=== Begin Enclosure ===

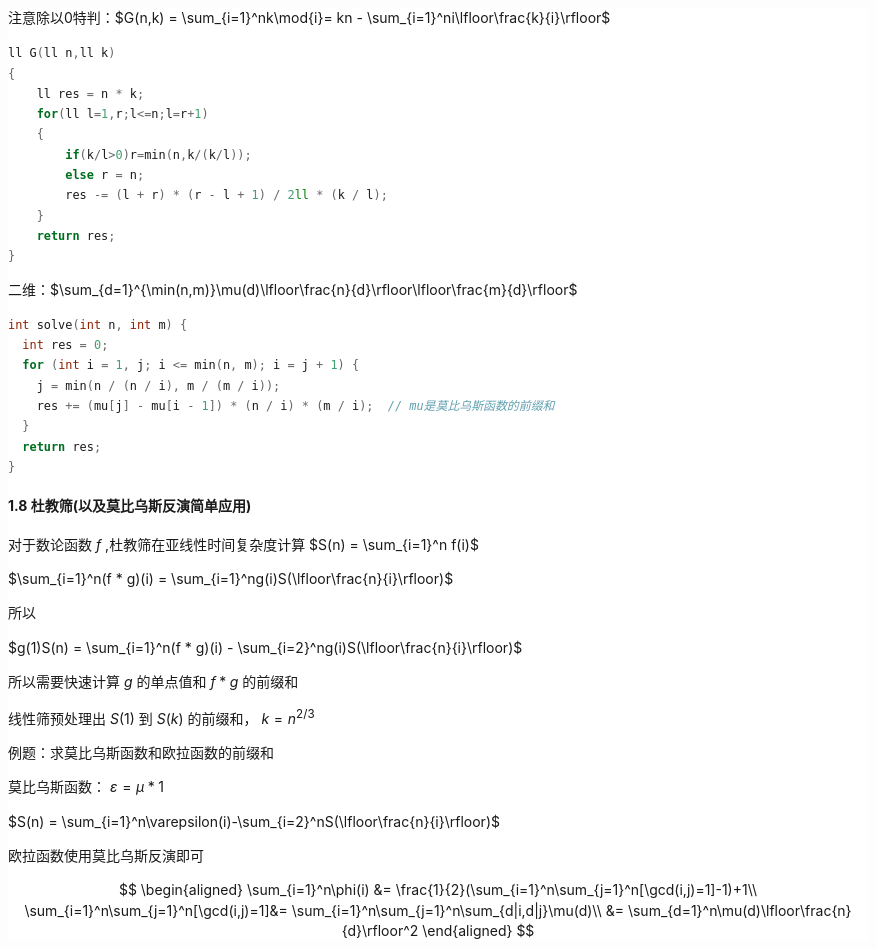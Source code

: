 注意除以0特判：$G(n,k) = \sum_{i=1}^nk\mod{i}= kn - \sum_{i=1}^ni\lfloor\frac{k}{i}\rfloor$

```cpp
ll G(ll n,ll k)
{
    ll res = n * k;
    for(ll l=1,r;l<=n;l=r+1)
    {
        if(k/l>0)r=min(n,k/(k/l));
        else r = n;
        res -= (l + r) * (r - l + 1) / 2ll * (k / l);
    }
    return res;
}
```

二维：$\sum_{d=1}^{\min(n,m)}\mu(d)\lfloor\frac{n}{d}\rfloor\lfloor\frac{m}{d}\rfloor$

```cpp
int solve(int n, int m) {
  int res = 0;
  for (int i = 1, j; i <= min(n, m); i = j + 1) {
    j = min(n / (n / i), m / (m / i));
    res += (mu[j] - mu[i - 1]) * (n / i) * (m / i);  // mu是莫比乌斯函数的前缀和
  }
  return res;
}
```

#### 1.8 杜教筛(以及莫比乌斯反演简单应用)

对于数论函数 $f$ ,杜教筛在亚线性时间复杂度计算 $S(n) = \sum_{i=1}^n f(i)$

$\sum_{i=1}^n(f * g)(i) = \sum_{i=1}^ng(i)S(\lfloor\frac{n}{i}\rfloor)$

所以

$g(1)S(n) = \sum_{i=1}^n(f * g)(i) - \sum_{i=2}^ng(i)S(\lfloor\frac{n}{i}\rfloor)$

所以需要快速计算 $g$ 的单点值和 $f*g$ 的前缀和

线性筛预处理出 $S(1)$ 到 $S(k)$ 的前缀和， $k = n^{2/3}$

例题：求莫比乌斯函数和欧拉函数的前缀和

莫比乌斯函数：
$\varepsilon = \mu * 1$

$S(n) = \sum_{i=1}^n\varepsilon(i)-\sum_{i=2}^nS(\lfloor\frac{n}{i}\rfloor)$

欧拉函数使用莫比乌斯反演即可

$$
\begin{aligned}
\sum_{i=1}^n\phi(i) &= \frac{1}{2}(\sum_{i=1}^n\sum_{j=1}^n[\gcd(i,j)=1]-1)+1\\
\sum_{i=1}^n\sum_{j=1}^n[\gcd(i,j)=1]&= \sum_{i=1}^n\sum_{j=1}^n\sum_{d|i,d|j}\mu(d)\\
&= \sum_{d=1}^n\mu(d)\lfloor\frac{n}{d}\rfloor^2
\end{aligned}
$$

=== End Enclosure ===

(PROBLEM REQUIREMENTS): With the pictures removed, return all the entries exactly.

(EXPECTED OUTPUT):
Source code

: 注意除以0特判：$G(n,k) = \sum_{i=1}^nk\mod{i}= kn - \sum_{i=1}^ni\lfloor\frac{k}{i}\rfloor$

```cpp
ll G(ll n,ll k)
{
    ll res = n * k;
    for(ll l=1,r;l<=n;l=r+1)
    {
        if(k/l>0)r=min(n,k/(k/l));
        else r = n;
        res -= (l + r) * (r - l + 1) / 2ll * (k / l);
    }
    return res;
}
```

二维：$\sum_{d=1}^{\min(n,m)}\mu(d)\lfloor\frac{n}{d}\rfloor\lfloor\frac{m}{d}\rfloor$

```cpp
int solve(int n, int m) {
  int res = 0;
  for (int i = 1, j; i <= min(n, m); i = j + 1) {
    j = min(n / (n / i), m / (m / i));
    res += (mu[j] - mu[i - 1]) * (n / i) * (m / i);  // mu是莫比乌斯函数的前缀和
  }
  return res;
}
```

#### 1.8 杜教筛(以及莫比乌斯反演简单应用)

对于数论函数 $f$ ,杜教筛在亚线性时间复杂度计算 $S(n) = \sum_{i=1}^n f(i)$

$\sum_{i=1}^n(f * g)(i) = \sum_{i=1}^ng(i)S(\lfloor\frac{n}{i}\rfloor)$

所以

$g(1)S(n) = \sum_{i=1}^n(f * g)(i) - \sum_{i=2}^ng(i)S(\lfloor\frac{n}{i}\rfloor)$

所以需要快速计算 $g$ 的单点值和 $f*g$ 的前缀和

线性筛预处理出 $S(1)$ 到 $S(k)$ 的前缀和， $k = n^{2/3}$

例题：求莫比乌斯函数和欧拉函数的前缀和

莫比乌斯函数：
$\varepsilon = \mu * 1$

$S(n) = \sum_{i=1}^n\varepsilon(i)-\sum_{i=2}^nS(\lfloor\frac{n}{i}\rfloor)$

欧拉函数使用莫比乌斯反演即可

$$
\begin{aligned}
\sum_{i=1}^n\phi(i) &= \frac{1}{2}(\sum_{i=1}^n\sum_{j=1}^n[\gcd(i,j)=1]-1)+1\\
\sum_{i=1}^n\sum_{j=1}^n[\gcd(i,j)=1]&= \sum_{i=1}^n\sum_{j=1}^n\sum_{d|i,d|j}\mu(d)\\
&= \sum_{d=1}^n\mu(d)\lfloor\frac{n}{d}\rfloor^2
\end{aligned}
$$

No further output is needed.